* What this task involves: The records below are to be copied word for word, with every picture left out.

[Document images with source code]
☆ ☆ ☆
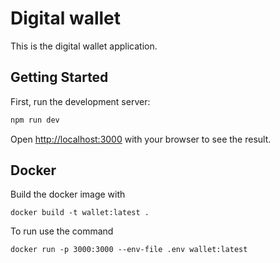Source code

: # Digital wallet
This is the digital wallet application.

## Getting Started

First, run the development server:

```bash
npm run dev
```

Open [http://localhost:3000](http://localhost:3000) with your browser to see the result.

## Docker

Build the docker image with

```
docker build -t wallet:latest .
```

To run use the command

```
docker run -p 3000:3000 --env-file .env wallet:latest
```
☆ ☆ ☆
* Expected answer:
Source code

: # Digital wallet
This is the digital wallet application.

## Getting Started

First, run the development server:

```bash
npm run dev
```

Open [http://localhost:3000](http://localhost:3000) with your browser to see the result.

## Docker

Build the docker image with

```
docker build -t wallet:latest .
```

To run use the command

```
docker run -p 3000:3000 --env-file .env wallet:latest
```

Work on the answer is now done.